Their n=80 and n=20/20 in Figs 1–3 violates common standards, as it does not count the number of subjects as usual but that of individual measurements. The total size of their eight groups, summer-winter, male-female, and field-no field was two calves each.

Like psychologists often do, they show the standard errors. The SE is appropriate for one value imprecisely measured many times, but not, as in this case, for many separate values with a genuine inherent scatter, each one measured precisely. For that the standard deviation alone is relevant and that is nine times the length of the error bars shown in figs 1–2 and 4.5 times that of figure 3. So their effect, even if real, is totally lost in the natural variability.

The wide range of that scatter is shown in figure 4. Contrary to their regression I can see no trend here whatever, but rather two distinct groups with less than and over 30 days of age. Reading their methods and that the stabling and experiment began at 31 days of age this looks plausible.

Looking closely at figure 6b it seems the groups are systematically ordered relative to the front of the building. They will have received systematically different levels of light and audible transformer hum. Humans and food will have come to them in an invariant order and so will the taking of samples at two in the morning.
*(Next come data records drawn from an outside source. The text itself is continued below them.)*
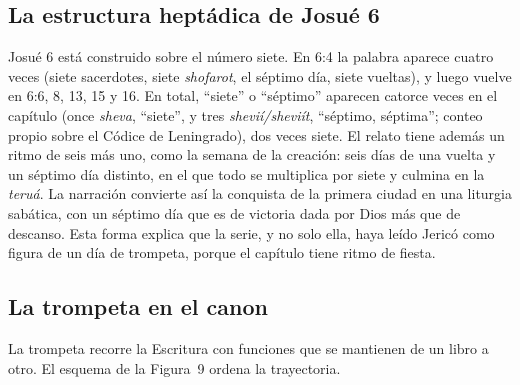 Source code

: \documentclass[11pt,letterpaper]{article}
\begin{document}
\subsection{La estructura heptádica de Josué 6}
Josué 6 está construido sobre el número siete. En 6:4 la palabra aparece cuatro veces (siete sacerdotes, siete \emph{shofarot}, el séptimo día, siete vueltas), y luego vuelve en 6:6, 8, 13, 15 y 16. En total, ``siete'' o ``séptimo'' aparecen catorce veces en el capítulo (once \emph{sheva}, ``siete'', y tres \emph{shevií/sheviít}, ``séptimo, séptima''; conteo propio sobre el Códice de Leningrado), dos veces siete. El relato tiene además un ritmo de seis más uno, como la semana de la creación: seis días de una vuelta y un séptimo día distinto, en el que todo se multiplica por siete y culmina en la \emph{teruá}. La narración convierte así la conquista de la primera ciudad en una liturgia sabática, con un séptimo día que es de victoria dada por Dios más que de descanso. Esta forma explica que la serie, y no solo ella, haya leído Jericó como figura de un día de trompeta, porque el capítulo tiene ritmo de fiesta.

\subsection{La trompeta en el canon}
La trompeta recorre la Escritura con funciones que se mantienen de un libro a otro. El esquema de la Figura~9 ordena la trayectoria.
\end{document}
This ordered arrangement may well explain why the male-female difference was far greater than either the summer-winter or the field-no field one. You don’t normally expect large hormonal differences in immature animals.

In all it’s another completely meaningless non-result reminding us of the hoaxes sometimes played on journal editors. A good friend of mine picked it up, because it had already found its way into the sensationalist yellow press.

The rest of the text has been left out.